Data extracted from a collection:
-- Opening Marker --
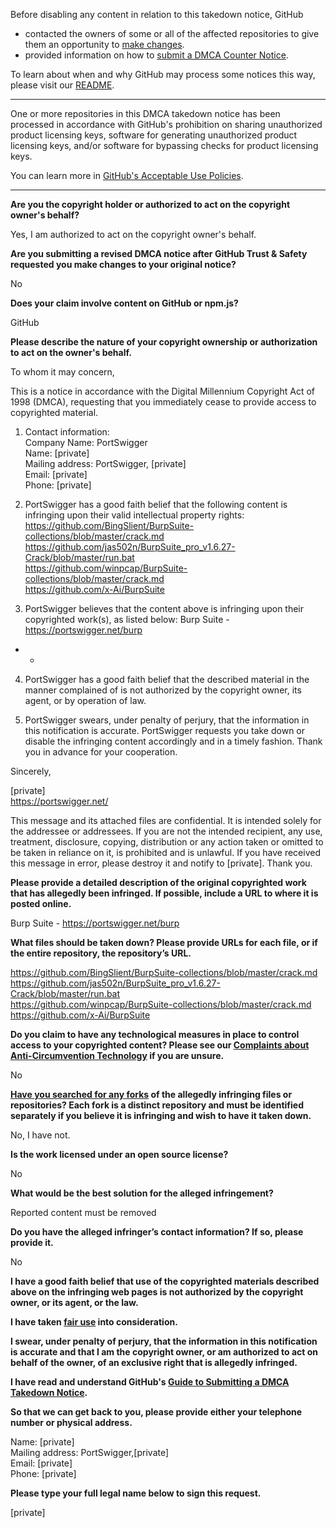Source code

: Before disabling any content in relation to this takedown notice, GitHub
- contacted the owners of some or all of the affected repositories to give them an opportunity to [make changes](https://docs.github.com/en/github/site-policy/dmca-takedown-policy#a-how-does-this-actually-work).
- provided information on how to [submit a DMCA Counter Notice](https://docs.github.com/en/articles/guide-to-submitting-a-dmca-counter-notice).

To learn about when and why GitHub may process some notices this way, please visit our [README](https://github.com/github/dmca/blob/master/README.md#anatomy-of-a-takedown-notice).

---

One or more repositories in this DMCA takedown notice has been processed in accordance with GitHub's prohibition on sharing unauthorized product licensing keys, software for generating unauthorized product licensing keys, and/or software for bypassing checks for product licensing keys.

You can learn more in [GitHub's Acceptable Use Policies](https://docs.github.com/en/github/site-policy/github-acceptable-use-policies).

---

**Are you the copyright holder or authorized to act on the copyright owner's behalf?**

Yes, I am authorized to act on the copyright owner's behalf.

**Are you submitting a revised DMCA notice after GitHub Trust & Safety requested you make changes to your original notice?**

No

**Does your claim involve content on GitHub or npm.js?**

GitHub

**Please describe the nature of your copyright ownership or authorization to act on the owner's behalf.**

To whom it may concern,

This is a notice in accordance with the Digital Millennium Copyright Act of 1998 (DMCA), requesting that you immediately cease to provide access to copyrighted material.

1) Contact information:  
Company Name: PortSwigger  
Name: [private]  
Mailing address: PortSwigger, [private]  
Email: [private]  
Phone: [private]  

2) PortSwigger has a good faith belief that the following content is infringing upon their valid intellectual property rights:  
https://github.com/BingSlient/BurpSuite-collections/blob/master/crack.md  
https://github.com/jas502n/BurpSuite_pro_v1.6.27-Crack/blob/master/run.bat  
https://github.com/winpcap/BurpSuite-collections/blob/master/crack.md  
https://github.com/x-Ai/BurpSuite

3) PortSwigger believes that the content above is infringing upon their copyrighted work(s), as listed below:
Burp Suite - https://portswigger.net/burp
- -

4) PortSwigger has a good faith belief that the described material in the manner complained of is not authorized by the copyright owner, its agent, or by operation of law.

5) PortSwigger swears, under penalty of perjury, that the information in this notification is accurate.
PortSwigger requests you take down or disable the infringing content accordingly and in a timely fashion.
Thank you in advance for your cooperation.

Sincerely,

[private]  
https://portswigger.net/

This message and its attached files are confidential. It is intended solely for the addressee or addressees. If you are not the intended recipient, any use, treatment, disclosure, copying, distribution or any action taken or omitted to be taken in reliance on it, is prohibited and is unlawful. If you have received this message in error, please destroy it and notify to [private].
Thank you.

**Please provide a detailed description of the original copyrighted work that has allegedly been infringed. If possible, include a URL to where it is posted online.**

Burp Suite - https://portswigger.net/burp

**What files should be taken down? Please provide URLs for each file, or if the entire repository, the repository’s URL.**

https://github.com/BingSlient/BurpSuite-collections/blob/master/crack.md  
https://github.com/jas502n/BurpSuite_pro_v1.6.27-Crack/blob/master/run.bat  
https://github.com/winpcap/BurpSuite-collections/blob/master/crack.md  
https://github.com/x-Ai/BurpSuite

**Do you claim to have any technological measures in place to control access to your copyrighted content? Please see our <a href="https://docs.github.com/articles/guide-to-submitting-a-dmca-takedown-notice#complaints-about-anti-circumvention-technology">Complaints about Anti-Circumvention Technology</a> if you are unsure.**

No

**<a href="https://docs.github.com/articles/dmca-takedown-policy#b-what-about-forks-or-whats-a-fork">Have you searched for any forks</a> of the allegedly infringing files or repositories? Each fork is a distinct repository and must be identified separately if you believe it is infringing and wish to have it taken down.**

No, I have not.

**Is the work licensed under an open source license?**

No

**What would be the best solution for the alleged infringement?**

Reported content must be removed

**Do you have the alleged infringer’s contact information? If so, please provide it.**

No

**I have a good faith belief that use of the copyrighted materials described above on the infringing web pages is not authorized by the copyright owner, or its agent, or the law.**

**I have taken <a href="https://www.lumendatabase.org/topics/22">fair use</a> into consideration.**

**I swear, under penalty of perjury, that the information in this notification is accurate and that I am the copyright owner, or am authorized to act on behalf of the owner, of an exclusive right that is allegedly infringed.**

**I have read and understand GitHub's <a href="https://docs.github.com/articles/guide-to-submitting-a-dmca-takedown-notice/">Guide to Submitting a DMCA Takedown Notice</a>.**

**So that we can get back to you, please provide either your telephone number or physical address.**

Name: [private]  
Mailing address: PortSwigger,[private]  
Email: [private]  
Phone: [private]  

**Please type your full legal name below to sign this request.**

[private]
-- Closing Marker --
§ WHAT YOU ARE ASKED TO DO:
Set down the records exactly, without the pictures.

§ TASK ANSWER:
Source code

: Before disabling any content in relation to this takedown notice, GitHub
- contacted the owners of some or all of the affected repositories to give them an opportunity to [make changes](https://docs.github.com/en/github/site-policy/dmca-takedown-policy#a-how-does-this-actually-work).
- provided information on how to [submit a DMCA Counter Notice](https://docs.github.com/en/articles/guide-to-submitting-a-dmca-counter-notice).

To learn about when and why GitHub may process some notices this way, please visit our [README](https://github.com/github/dmca/blob/master/README.md#anatomy-of-a-takedown-notice).

---

One or more repositories in this DMCA takedown notice has been processed in accordance with GitHub's prohibition on sharing unauthorized product licensing keys, software for generating unauthorized product licensing keys, and/or software for bypassing checks for product licensing keys.

You can learn more in [GitHub's Acceptable Use Policies](https://docs.github.com/en/github/site-policy/github-acceptable-use-policies).

---

**Are you the copyright holder or authorized to act on the copyright owner's behalf?**

Yes, I am authorized to act on the copyright owner's behalf.

**Are you submitting a revised DMCA notice after GitHub Trust & Safety requested you make changes to your original notice?**

No

**Does your claim involve content on GitHub or npm.js?**

GitHub

**Please describe the nature of your copyright ownership or authorization to act on the owner's behalf.**

To whom it may concern,

This is a notice in accordance with the Digital Millennium Copyright Act of 1998 (DMCA), requesting that you immediately cease to provide access to copyrighted material.

1) Contact information:  
Company Name: PortSwigger  
Name: [private]  
Mailing address: PortSwigger, [private]  
Email: [private]  
Phone: [private]  

2) PortSwigger has a good faith belief that the following content is infringing upon their valid intellectual property rights:  
https://github.com/BingSlient/BurpSuite-collections/blob/master/crack.md  
https://github.com/jas502n/BurpSuite_pro_v1.6.27-Crack/blob/master/run.bat  
https://github.com/winpcap/BurpSuite-collections/blob/master/crack.md  
https://github.com/x-Ai/BurpSuite

3) PortSwigger believes that the content above is infringing upon their copyrighted work(s), as listed below:
Burp Suite - https://portswigger.net/burp
- -

4) PortSwigger has a good faith belief that the described material in the manner complained of is not authorized by the copyright owner, its agent, or by operation of law.

5) PortSwigger swears, under penalty of perjury, that the information in this notification is accurate.
PortSwigger requests you take down or disable the infringing content accordingly and in a timely fashion.
Thank you in advance for your cooperation.

Sincerely,

[private]  
https://portswigger.net/

This message and its attached files are confidential. It is intended solely for the addressee or addressees. If you are not the intended recipient, any use, treatment, disclosure, copying, distribution or any action taken or omitted to be taken in reliance on it, is prohibited and is unlawful. If you have received this message in error, please destroy it and notify to [private].
Thank you.

**Please provide a detailed description of the original copyrighted work that has allegedly been infringed. If possible, include a URL to where it is posted online.**

Burp Suite - https://portswigger.net/burp

**What files should be taken down? Please provide URLs for each file, or if the entire repository, the repository’s URL.**

https://github.com/BingSlient/BurpSuite-collections/blob/master/crack.md  
https://github.com/jas502n/BurpSuite_pro_v1.6.27-Crack/blob/master/run.bat  
https://github.com/winpcap/BurpSuite-collections/blob/master/crack.md  
https://github.com/x-Ai/BurpSuite

**Do you claim to have any technological measures in place to control access to your copyrighted content? Please see our <a href="https://docs.github.com/articles/guide-to-submitting-a-dmca-takedown-notice#complaints-about-anti-circumvention-technology">Complaints about Anti-Circumvention Technology</a> if you are unsure.**

No

**<a href="https://docs.github.com/articles/dmca-takedown-policy#b-what-about-forks-or-whats-a-fork">Have you searched for any forks</a> of the allegedly infringing files or repositories? Each fork is a distinct repository and must be identified separately if you believe it is infringing and wish to have it taken down.**

No, I have not.

**Is the work licensed under an open source license?**

No

**What would be the best solution for the alleged infringement?**

Reported content must be removed

**Do you have the alleged infringer’s contact information? If so, please provide it.**

No

**I have a good faith belief that use of the copyrighted materials described above on the infringing web pages is not authorized by the copyright owner, or its agent, or the law.**

**I have taken <a href="https://www.lumendatabase.org/topics/22">fair use</a> into consideration.**

**I swear, under penalty of perjury, that the information in this notification is accurate and that I am the copyright owner, or am authorized to act on behalf of the owner, of an exclusive right that is allegedly infringed.**

**I have read and understand GitHub's <a href="https://docs.github.com/articles/guide-to-submitting-a-dmca-takedown-notice/">Guide to Submitting a DMCA Takedown Notice</a>.**

**So that we can get back to you, please provide either your telephone number or physical address.**

Name: [private]  
Mailing address: PortSwigger,[private]  
Email: [private]  
Phone: [private]  

**Please type your full legal name below to sign this request.**

[private]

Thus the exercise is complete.